=== Begin Enclosure ===

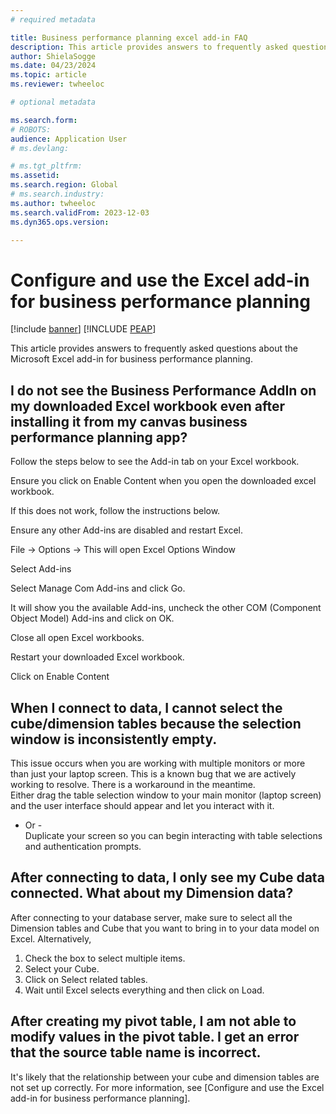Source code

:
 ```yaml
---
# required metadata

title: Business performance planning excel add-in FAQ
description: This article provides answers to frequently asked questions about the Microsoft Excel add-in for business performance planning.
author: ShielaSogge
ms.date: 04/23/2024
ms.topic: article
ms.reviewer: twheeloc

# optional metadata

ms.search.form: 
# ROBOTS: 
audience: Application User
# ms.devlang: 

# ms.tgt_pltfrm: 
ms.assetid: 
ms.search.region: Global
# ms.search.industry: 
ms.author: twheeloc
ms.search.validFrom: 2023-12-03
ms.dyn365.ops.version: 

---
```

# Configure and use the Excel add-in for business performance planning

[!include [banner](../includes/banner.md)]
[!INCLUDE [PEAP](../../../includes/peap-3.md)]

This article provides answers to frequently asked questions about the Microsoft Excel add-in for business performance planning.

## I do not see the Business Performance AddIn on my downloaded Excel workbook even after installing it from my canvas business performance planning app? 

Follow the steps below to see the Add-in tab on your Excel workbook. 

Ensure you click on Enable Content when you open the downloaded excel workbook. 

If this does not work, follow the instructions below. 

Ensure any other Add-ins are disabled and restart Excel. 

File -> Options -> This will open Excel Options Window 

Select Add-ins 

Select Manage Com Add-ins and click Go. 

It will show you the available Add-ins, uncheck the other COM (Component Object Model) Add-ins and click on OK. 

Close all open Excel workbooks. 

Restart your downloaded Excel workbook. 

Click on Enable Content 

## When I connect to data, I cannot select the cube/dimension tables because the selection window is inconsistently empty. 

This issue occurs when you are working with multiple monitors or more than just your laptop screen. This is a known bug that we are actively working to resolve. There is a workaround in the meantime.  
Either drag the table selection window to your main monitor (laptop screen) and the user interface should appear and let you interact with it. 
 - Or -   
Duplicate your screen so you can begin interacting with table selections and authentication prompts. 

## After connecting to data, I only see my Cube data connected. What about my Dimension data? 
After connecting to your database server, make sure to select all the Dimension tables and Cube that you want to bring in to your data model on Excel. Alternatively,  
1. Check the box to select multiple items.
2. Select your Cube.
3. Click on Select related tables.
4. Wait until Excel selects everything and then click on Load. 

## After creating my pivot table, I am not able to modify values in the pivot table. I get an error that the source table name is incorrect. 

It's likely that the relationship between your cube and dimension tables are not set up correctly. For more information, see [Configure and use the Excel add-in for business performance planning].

=== End Enclosure ===
=== Begin Enclosure ===

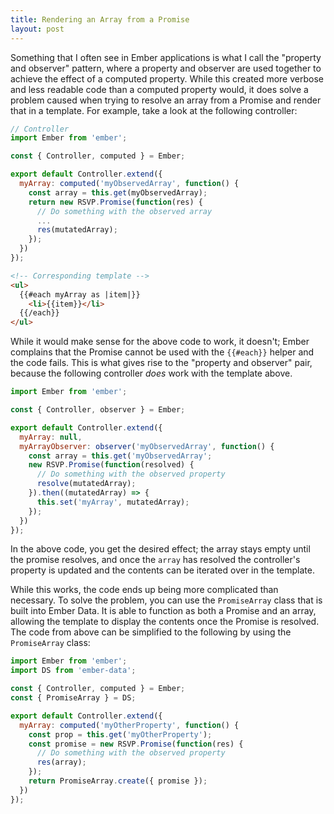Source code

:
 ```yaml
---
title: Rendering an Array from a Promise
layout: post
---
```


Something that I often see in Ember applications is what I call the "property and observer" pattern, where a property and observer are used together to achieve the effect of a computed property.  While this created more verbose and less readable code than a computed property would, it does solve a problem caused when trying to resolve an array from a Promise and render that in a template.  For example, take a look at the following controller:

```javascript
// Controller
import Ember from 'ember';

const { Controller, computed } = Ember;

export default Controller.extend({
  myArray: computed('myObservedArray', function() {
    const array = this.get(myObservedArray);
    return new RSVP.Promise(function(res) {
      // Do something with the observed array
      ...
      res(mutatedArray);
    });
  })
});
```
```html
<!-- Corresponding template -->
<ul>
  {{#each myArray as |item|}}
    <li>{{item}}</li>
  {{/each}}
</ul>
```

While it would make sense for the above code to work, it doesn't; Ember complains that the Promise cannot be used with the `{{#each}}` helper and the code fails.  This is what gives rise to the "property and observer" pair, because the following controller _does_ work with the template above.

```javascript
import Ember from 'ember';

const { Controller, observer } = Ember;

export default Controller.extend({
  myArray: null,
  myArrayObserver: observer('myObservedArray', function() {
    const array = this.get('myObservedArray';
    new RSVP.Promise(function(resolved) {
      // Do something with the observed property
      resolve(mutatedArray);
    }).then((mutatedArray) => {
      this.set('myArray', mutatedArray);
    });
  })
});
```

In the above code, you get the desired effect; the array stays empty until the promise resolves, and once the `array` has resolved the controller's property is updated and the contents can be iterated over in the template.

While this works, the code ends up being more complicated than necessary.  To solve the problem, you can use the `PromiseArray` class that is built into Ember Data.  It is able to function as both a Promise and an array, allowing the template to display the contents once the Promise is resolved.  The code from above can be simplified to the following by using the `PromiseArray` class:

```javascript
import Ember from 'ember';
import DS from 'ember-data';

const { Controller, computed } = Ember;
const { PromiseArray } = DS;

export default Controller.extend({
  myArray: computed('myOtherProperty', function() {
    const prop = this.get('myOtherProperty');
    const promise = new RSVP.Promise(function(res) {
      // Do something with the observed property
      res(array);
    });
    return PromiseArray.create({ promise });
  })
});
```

=== End Enclosure ===

Goal of the exercise
Return exactly, and only, the lines above starting at the line that contains "After connecting to your" and ending at the line that contains "It's likely that".

Result
After connecting to your database server, make sure to select all the Dimension tables and Cube that you want to bring in to your data model on Excel. Alternatively,  
1. Check the box to select multiple items.
2. Select your Cube.
3. Click on Select related tables.
4. Wait until Excel selects everything and then click on Load. 

## After creating my pivot table, I am not able to modify values in the pivot table. I get an error that the source table name is incorrect. 

It's likely that the relationship between your cube and dimension tables are not set up correctly. For more information, see [Configure and use the Excel add-in for business performance planning].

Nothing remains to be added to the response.